Description
Introduction
There is an interesting data set created by the U.S. Social Security Agency that stores the most
popular first names of babies born in the U.S. since the 1880’s. You can information about it at
https://www.ssa.gov/OACT/babynames/index.html. We will be working with the most popular
names for male and female babies in each decade from 1880 to 2010. The information will be
contained in 14 files with the following names:
1880Names.txt 1890Names.txt 1900Names.txt 1910Names.txt 1920Names.txt
1930Names.txt 1940Names.txt 1950Names.txt 1960Names.txt 1970Names.txt
1980Names.txt 1990Names.txt 2000Names.txt 2010Names.txt
File Description
Each file contains 200 lines representing the top 200 names for male and female babies. The
format of each line is as follows:
1 John 89,950 Mary 91,668
• [1] The first number is the rank, i.e. 1 means that these are the most popular male and
female names in the decade from 1880 to 1889.

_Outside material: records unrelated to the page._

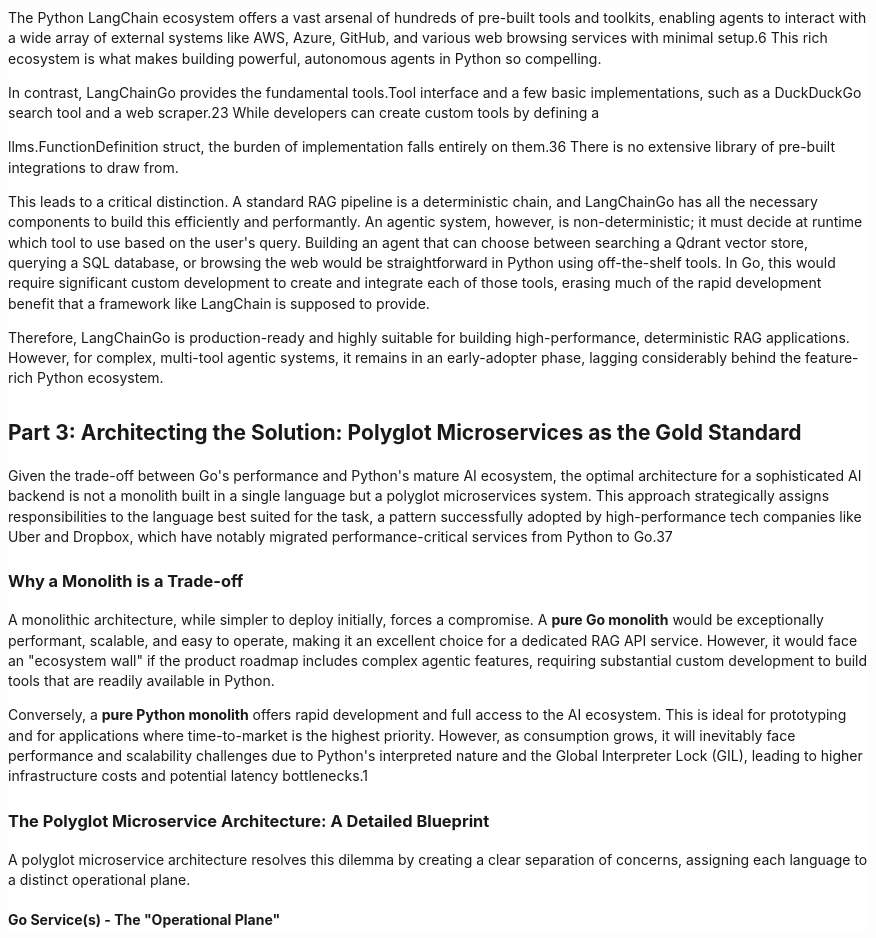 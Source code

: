 The Python LangChain ecosystem offers a vast arsenal of hundreds of pre-built tools and toolkits, enabling agents to interact with a wide array of external systems like AWS, Azure, GitHub, and various web browsing services with minimal setup.6 This rich ecosystem is what makes building powerful, autonomous agents in Python so compelling.

In contrast, LangChainGo provides the fundamental tools.Tool interface and a few basic implementations, such as a DuckDuckGo search tool and a web scraper.23 While developers can create custom tools by defining a

llms.FunctionDefinition struct, the burden of implementation falls entirely on them.36 There is no extensive library of pre-built integrations to draw from.

This leads to a critical distinction. A standard RAG pipeline is a deterministic chain, and LangChainGo has all the necessary components to build this efficiently and performantly. An agentic system, however, is non-deterministic; it must decide at runtime which tool to use based on the user's query. Building an agent that can choose between searching a Qdrant vector store, querying a SQL database, or browsing the web would be straightforward in Python using off-the-shelf tools. In Go, this would require significant custom development to create and integrate each of those tools, erasing much of the rapid development benefit that a framework like LangChain is supposed to provide.

Therefore, LangChainGo is production-ready and highly suitable for building high-performance, deterministic RAG applications. However, for complex, multi-tool agentic systems, it remains in an early-adopter phase, lagging considerably behind the feature-rich Python ecosystem.

## **Part 3: Architecting the Solution: Polyglot Microservices as the Gold Standard**

Given the trade-off between Go's performance and Python's mature AI ecosystem, the optimal architecture for a sophisticated AI backend is not a monolith built in a single language but a polyglot microservices system. This approach strategically assigns responsibilities to the language best suited for the task, a pattern successfully adopted by high-performance tech companies like Uber and Dropbox, which have notably migrated performance-critical services from Python to Go.37

### **Why a Monolith is a Trade-off**

A monolithic architecture, while simpler to deploy initially, forces a compromise. A **pure Go monolith** would be exceptionally performant, scalable, and easy to operate, making it an excellent choice for a dedicated RAG API service. However, it would face an "ecosystem wall" if the product roadmap includes complex agentic features, requiring substantial custom development to build tools that are readily available in Python.

Conversely, a **pure Python monolith** offers rapid development and full access to the AI ecosystem. This is ideal for prototyping and for applications where time-to-market is the highest priority. However, as consumption grows, it will inevitably face performance and scalability challenges due to Python's interpreted nature and the Global Interpreter Lock (GIL), leading to higher infrastructure costs and potential latency bottlenecks.1

### **The Polyglot Microservice Architecture: A Detailed Blueprint**

A polyglot microservice architecture resolves this dilemma by creating a clear separation of concerns, assigning each language to a distinct operational plane.

#### **Go Service(s) \- The "Operational Plane"**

• [John 89,950] This is followed by the male baby name and then the number of babies
with that name born in the decade.
• [Mary 91,668] The fourth item is the female baby name of rank 1, followed by the
number of babies with that name.
Program 1: babyQuery.c
Source Code Files
Your program will have the name babyQuery.c and you will also use the header file
babies.h. In babies.h, you will find the definitions that you will need for your program.
It has the following contents:
/* Defines */
#define MAXLENGTH 20
#define ROWS 200
/* Struct definitions */
struct pNames {
int year;
int rank[ROWS];
char maleName[ROWS][MAXLENGTH];
int maleNumber[ROWS];
char femaleName[ROWS][MAXLENGTH];
int femaleNumber[ROWS];
};
/* Function definitions */
int removeCommas ( char * );
You may add to this header file as needed but you cannot change want is already in the file.
Functionality
The program will accomplish the following tasks:
• Read in all the information about a decade that the user requests, e.g. if the user wants
information about the 1880’s then you must read in the file 1880Names.txt.
o As part of the input process you will have to eliminate the commas that appear
in the numbers in the input files, e.g. the string 89,950 has to be changed to
89950 before being sent to atoi(). This must be done in a function called
removeCommas() which will take one parameter, a pointer to a character
array. The function will return the number of commas removed from the string.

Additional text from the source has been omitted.